■ **ACTIVITY**
A bare number is required: the count of lines in the material below that hold the word "mypassword".

** Opening EXCERPTED DATA block **

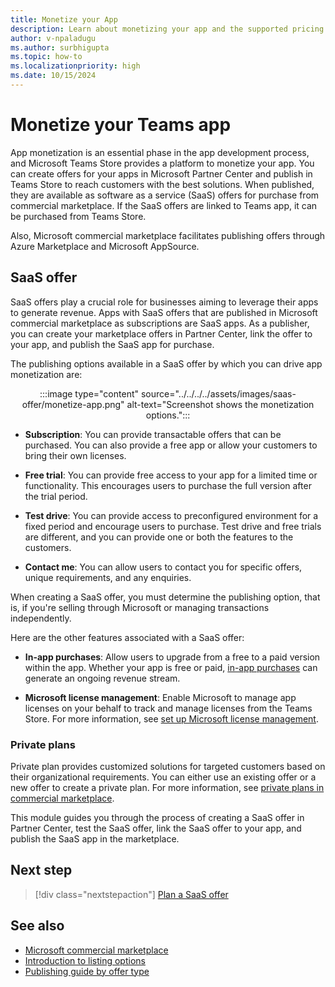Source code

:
 ```yaml
---
title: Monetize your App
description: Learn about monetizing your app and the supported pricing models such as free trials, in-app purchases, and test drives and to monetize through SaaS offers.
author: v-npaladugu
ms.author: surbhigupta
ms.topic: how-to
ms.localizationpriority: high
ms.date: 10/15/2024
---
```


# Monetize your Teams app

App monetization is an essential phase in the app development process, and Microsoft Teams Store provides a platform to monetize your app. You can create offers for your apps in Microsoft Partner Center and publish in Teams Store to reach customers with the best solutions. When published, they are available as software as a service (SaaS) offers for purchase from commercial marketplace. If the SaaS offers are linked to Teams app, it can be purchased from Teams Store.

Also, Microsoft commercial marketplace facilitates publishing offers through Azure Marketplace and Microsoft AppSource. 

## SaaS offer

SaaS offers play a crucial role for businesses aiming to leverage their apps to generate revenue. Apps with SaaS offers that are published in Microsoft commercial marketplace as subscriptions are SaaS apps. As a publisher, you can create your marketplace offers in Partner Center, link the offer to your app, and publish the SaaS app for purchase.

The publishing options available in a SaaS offer by which you can drive app monetization are:

<div style="text-align: center;">
    :::image type="content" source="../../../../assets/images/saas-offer/monetize-app.png" alt-text="Screenshot shows the monetization options.":::
</div>

* **Subscription**: You can provide transactable offers that can be purchased. You can also provide a free app or allow your customers to bring their own licenses.

* **Free trial**: You can provide free access to your app for a limited time or functionality. This encourages users to purchase the full version after the trial period.

* **Test drive**: You can provide access to preconfigured environment for a fixed period and encourage users to purchase. Test drive and free trials are different, and you can provide one or both the features to the customers.

* **Contact me**: You can allow users to contact you for specific offers, unique requirements, and any enquiries.

When creating a SaaS offer, you must determine the publishing option, that is, if you're selling through Microsoft or managing transactions independently.

Here are the other features associated with a SaaS offer:

* **In-app purchases**: Allow users to upgrade from a free to a paid version within the app. Whether your app is free or paid, [in-app purchases](in-app-purchase-flow.md) can generate an ongoing revenue stream. </br>

* **Microsoft license management**: Enable Microsoft to manage app licenses on your behalf to track and manage licenses from the Teams Store. For more information, see [set up Microsoft license management](manage-third-party-apps-license.md#set-up-microsoft-license-management).

### Private plans

Private plan provides customized solutions for targeted customers based on their organizational requirements. You can either use an existing offer or a new offer to create a private plan. For more information, see [private plans in commercial marketplace](/partner-center/marketplace/private-plans).

This module guides you through the process of creating a SaaS offer in Partner Center, test the SaaS offer, link the SaaS offer to your app, and publish the SaaS app in the marketplace.

## Next step

> [!div class="nextstepaction"]
> [Plan a SaaS offer](include-saas-offer.md)

## See also

* [Microsoft commercial marketplace](/partner-center/marketplace/overview)
* [Introduction to listing options](/partner-center/marketplace/determine-your-listing-type)
* [Publishing guide by offer type](/partner-center/marketplace/publisher-guide-by-offer-type)
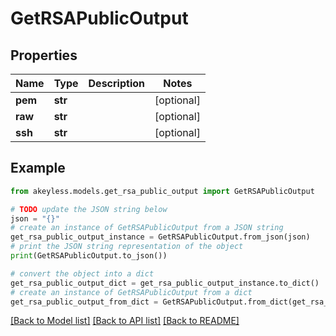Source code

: # GetRSAPublicOutput


## Properties

Name | Type | Description | Notes
------------ | ------------- | ------------- | -------------
**pem** | **str** |  | [optional] 
**raw** | **str** |  | [optional] 
**ssh** | **str** |  | [optional] 

## Example

```python
from akeyless.models.get_rsa_public_output import GetRSAPublicOutput

# TODO update the JSON string below
json = "{}"
# create an instance of GetRSAPublicOutput from a JSON string
get_rsa_public_output_instance = GetRSAPublicOutput.from_json(json)
# print the JSON string representation of the object
print(GetRSAPublicOutput.to_json())

# convert the object into a dict
get_rsa_public_output_dict = get_rsa_public_output_instance.to_dict()
# create an instance of GetRSAPublicOutput from a dict
get_rsa_public_output_from_dict = GetRSAPublicOutput.from_dict(get_rsa_public_output_dict)
```
[[Back to Model list]](../README.md#documentation-for-models) [[Back to API list]](../README.md#documentation-for-api-endpoints) [[Back to README]](../README.md)


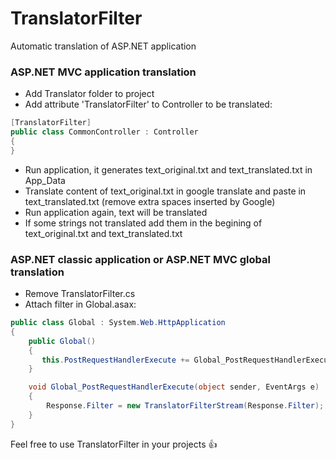 # TranslatorFilter
Automatic translation of ASP.NET application

### ASP.NET MVC application translation
 
 * Add Translator folder to project
 * Add attribute 'TranslatorFilter' to Controller to be translated:
```csharp
[TranslatorFilter]
public class CommonController : Controller
{
}
```
 * Run application, it generates text_original.txt and text_translated.txt in App_Data
 * Translate content of text_original.txt in google translate and paste in text_translated.txt (remove extra spaces inserted by Google)
 * Run application again, text will be translated
 * If some strings not translated add them in the begining of text_original.txt and text_translated.txt

### ASP.NET classic application or ASP.NET MVC global translation

* Remove TranslatorFilter.cs
* Attach filter in Global.asax:
```csharp
public class Global : System.Web.HttpApplication
{
    public Global()
    {
       this.PostRequestHandlerExecute += Global_PostRequestHandlerExecute;
    }

    void Global_PostRequestHandlerExecute(object sender, EventArgs e)
    {
        Response.Filter = new TranslatorFilterStream(Response.Filter);
    }
}
```

Feel free to use TranslatorFilter in your projects :+1:
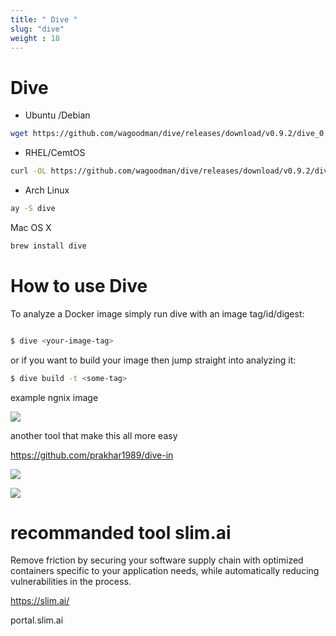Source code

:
 ```yaml
---
title: " Dive "
slug: "dive"
weight : 18
---
```


# Dive 


* Ubuntu /Debian 

```bash
wget https://github.com/wagoodman/dive/releases/download/v0.9.2/dive_0.9.2_linux_amd64.deb sudo apt install ./dive_0.9.2_linux_amd64.deb
```

* RHEL/CemtOS

```bash
curl -OL https://github.com/wagoodman/dive/releases/download/v0.9.2/dive_0.9.2_linux_amd64.rpm rpm -i dive_0.9.2_linux_amd64.rpm

```

* Arch Linux

```bash
ay -S dive

```

Mac OS X

```bash
brew install dive

```

# How to use Dive

To analyze a Docker image simply run dive with an image tag/id/digest:

```bash

$ dive <your-image-tag>
```

or if you want to build your image then jump straight into analyzing it:

```bash
$ dive build -t <some-tag> 
```

example  ngnix image 

![](./images/dive.png)


another tool that make this all more easy 

https://github.com/prakhar1989/dive-in

![](./images/1.png)

![](./images/2.png)


# recommanded tool slim.ai


Remove friction by securing your software supply chain with optimized containers specific to your application needs, while automatically reducing vulnerabilities in the process.


https://slim.ai/

portal.slim.ai 

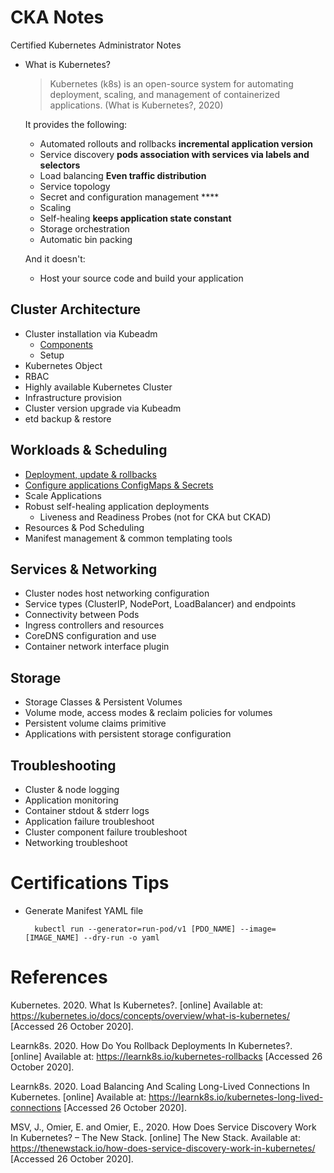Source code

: # CKA Notes
Certified Kubernetes Administrator Notes

- What is Kubernetes?
  
  > Kubernetes (k8s) is an open-source system for automating deployment, scaling, and management of containerized applications. (What is Kubernetes?, 2020)

  It provides the following:
  - Automated rollouts and rollbacks **incremental application version**
  - Service discovery **pods association with services via labels and selectors**
  - Load balancing **Even traffic distribution**
  - Service topology
  - Secret and configuration management ****
  - Scaling
  - Self-healing **keeps application state constant**
  - Storage orchestration
  - Automatic bin packing

  And it doesn't:
  - Host your source code and build your application
  <!-- TO DO -->

## Cluster Architecture
- Cluster installation via Kubeadm
  - [Components](https://github.com/unjabulomajozi/cka/blob/master/doc/Cluster%20Architecture/Cluster%20Installation%20via%20Kubeadm/Components.md)
  - Setup
- Kubernetes Object
- RBAC
- Highly available Kubernetes Cluster
- Infrastructure provision
- Cluster version upgrade via Kubeadm
- etd backup & restore
## Workloads & Scheduling
- [Deployment, update & rollbacks](https://github.com/unjabulomajozi/cka/blob/master/doc/Workloads%20%26%20Scheduling/Deployment%2C%20update%20%26%20rollbacks.md)
- [Configure applications ConfigMaps & Secrets](https://github.com/unjabulomajozi/cka/blob/master/doc/Workloads%20%26%20Scheduling/Configure%20applications%20ConfigMaps%20%26%20Secrets.md)
- Scale Applications
- Robust self-healing application deployments
  - Liveness and Readiness Probes (not for CKA but CKAD)
- Resources & Pod Scheduling
- Manifest management & common templating tools
## Services & Networking
- Cluster nodes host networking configuration
- Service types (ClusterIP, NodePort, LoadBalancer) and endpoints
- Connectivity between Pods
- Ingress controllers and resources
- CoreDNS configuration and use
- Container network interface plugin
## Storage
- Storage Classes & Persistent Volumes
- Volume mode, access modes & reclaim policies for volumes
- Persistent volume claims primitive
- Applications with persistent storage configuration
## Troubleshooting
- Cluster & node logging
- Application monitoring
- Container stdout & stderr logs
- Application failure troubleshoot
- Cluster component failure troubleshoot
- Networking troubleshoot

# Certifications Tips
- Generate Manifest YAML file
  ```
    kubectl run --generator=run-pod/v1 [PDO_NAME] --image=[IMAGE_NAME] --dry-run -o yaml
  ```

# References
Kubernetes. 2020. What Is Kubernetes?. [online] Available at: <https://kubernetes.io/docs/concepts/overview/what-is-kubernetes/> [Accessed 26 October 2020].

Learnk8s. 2020. How Do You Rollback Deployments In Kubernetes?. [online] Available at: <https://learnk8s.io/kubernetes-rollbacks> [Accessed 26 October 2020].

Learnk8s. 2020. Load Balancing And Scaling Long-Lived Connections In Kubernetes. [online] Available at: <https://learnk8s.io/kubernetes-long-lived-connections> [Accessed 26 October 2020].

MSV, J., Omier, E. and Omier, E., 2020. How Does Service Discovery Work In Kubernetes? – The New Stack. [online] The New Stack. Available at: <https://thenewstack.io/how-does-service-discovery-work-in-kubernetes/> [Accessed 26 October 2020].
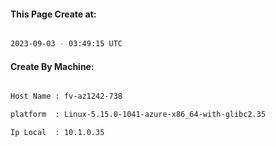 
   
#### This Page Create at:

```bash

2023-09-03 - 03:49:15 UTC

```

#### Create By Machine:

```bash

Host Name : fv-az1242-738

platform  : Linux-5.15.0-1041-azure-x86_64-with-glibc2.35

Ip Local  : 10.1.0.35

```

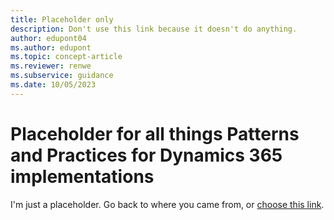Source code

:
 ```yaml
---
title: Placeholder only
description: Don't use this link because it doesn't do anything.
author: edupont04
ms.author: edupont
ms.topic: concept-article
ms.reviewer: renwe
ms.subservice: guidance
ms.date: 10/05/2023
---
```


# Placeholder for all things Patterns and Practices for Dynamics 365 implementations

I'm just a placeholder. Go back to where you came from, or [choose this link](index.yml). 
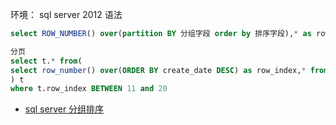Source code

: 环境：
sql server 2012
语法
```sql
select ROW_NUMBER() over(partition BY 分组字段 order by 排序字段),* as rowNums from 表名

分页
select t.* from(
select row_number() over(ORDER BY create_date DESC) as row_index,* from dcc_internal_file 
) t
where t.row_index BETWEEN 11 and 20
```

- <a href="https://www.cnblogs.com/xiaojitui/p/9810512.html" target="_blank">sql server 分组排序</a>  
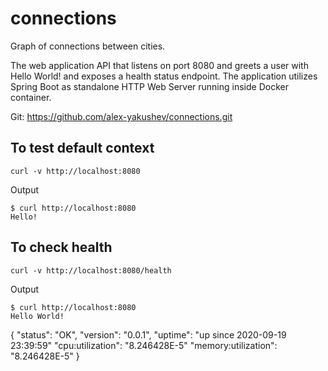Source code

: # connections
Graph of connections between cities.

The web application API that listens on port 8080 and greets a user with Hello World! and exposes a health status endpoint.
The application utilizes Spring Boot as standalone HTTP Web Server running inside Docker container.

Git:
https://github.com/alex-yakushev/connections.git

To test default context
-------------------------------------------------
```
curl -v http://localhost:8080
```
Output
```
$ curl http://localhost:8080
Hello!
```

To check health 
-------------------------------------------------
```
curl -v http://localhost:8080/health
```
Output
```
$ curl http://localhost:8080
Hello World!
```
{
  "status": "OK",
  "version": "0.0.1",
  "uptime": "up since 2020-09-19 23:39:59"
  "cpu:utilization": "8.246428E-5"
  "memory:utilization": "8.246428E-5"
}
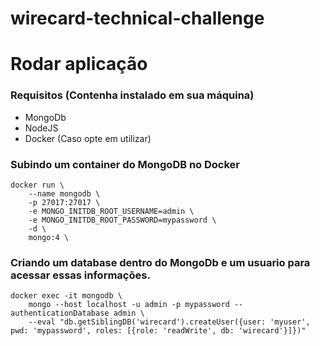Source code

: # wirecard-technical-challenge


# Rodar aplicação

### Requisitos (Contenha instalado em sua máquina)

- MongoDb
- NodeJS
- Docker (Caso opte em utilizar)

### Subindo um container do MongoDB no Docker

```
docker run \
    --name mongodb \
    -p 27017:27017 \
    -e MONGO_INITDB_ROOT_USERNAME=admin \
    -e MONGO_INITDB_ROOT_PASSWORD=mypassword \
    -d \
    mongo:4 \
```

### Criando um database dentro do MongoDb e um usuario para acessar essas informações.

```
docker exec -it mongodb \
    mongo --host localhost -u admin -p mypassword --authenticationDatabase admin \
    --eval "db.getSiblingDB('wirecard').createUser({user: 'myuser', pwd: 'mypassword', roles: [{role: 'readWrite', db: 'wirecard'}]})"
```

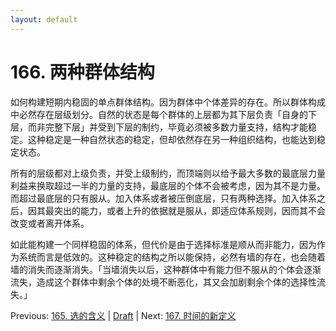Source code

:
 ```yaml
---
layout: default
---
```

# 166. 两种群体结构

如何构建短期内稳固的单点群体结构。因为群体中个体差异的存在。所以群体构成中必然存在层级划分。自然的状态是每个群体的上层都为其下层负责「自身的下层，而非完整下层」并受到下层的制约，毕竟必须被多数力量支持，结构才能稳定。这种稳定是一种自然状态的稳定，但却依然存在另一种组织结构，也能达到稳定状态。

所有的层级都对上级负责，并受上级制约，而顶端则以给予最大多数的最底层力量利益来换取超过一半的力量的支持，最底层的个体不会被考虑，因为其不是力量。而超过最底层的只有服从。加入体系或者被压倒底层，只有两种选择。加入体系之后，因其最突出的能力，或者上升的依据就是服从，即适应体系规则，因而其不会改变或者离开体系。

如此能构建一个同样稳固的体系，但代价是由于选择标准是顺从而非能力，因为作为系统而言是低效的。这种稳定的结构之所以能保持，必然有墙的存在，也会随着墙的消失而逐渐消失。「当墙消失以后，这种群体中有能力但不服从的个体会逐渐流失，造成这个群体中剩余个体的处境不断恶化，其又会加剧剩余个体的选择性流失。」

Previous: [165. 选的含义](165.md) | [Draft](../Draft.md) | Next: [167. 时间的新定义](167.md)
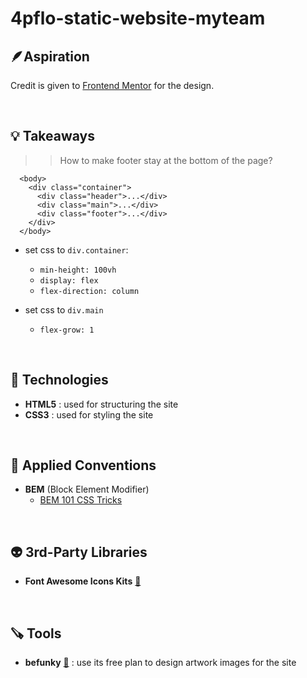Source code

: # 4pflo-static-website-myteam

## 🪶Aspiration

Credit is given to [Frontend Mentor](<[frontendmentor.io](https://www.frontendmentor.io/challenges/myteam-multipage-website-mxlEauvW)>) for the design.

<br />

## 💡 Takeaways

> > How to make footer stay at the bottom of the page?

```
  <body>
    <div class="container">
      <div class="header">...</div>
      <div class="main">...</div>
      <div class="footer">...</div>
    </div>
  </body>
```

- set css to `div.container`:

  - `min-height: 100vh`
  - `display: flex`
  - `flex-direction: column`

- set css to `div.main`
  - `flex-grow: 1`

<br />

## 👾 Technologies

- **HTML5** : used for structuring the site
- **CSS3** : used for styling the site

<br />

## 💎 Applied Conventions

- **BEM** (Block Element Modifier)
  - [BEM 101 CSS Tricks](https://css-tricks.com/bem-101/)

<br />

## 👽 3rd-Party Libraries

- **Font Awesome Icons Kits** [🔗](https://fontawesome.com/docs/web/setup/use-kit)

<br />

## 🪚 Tools

- **befunky** [🔗](https://www.befunky.com/) : use its free plan to design artwork images for the site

** Closing EXCERPTED DATA block **

■ **RESULT OF THIS TASK**
3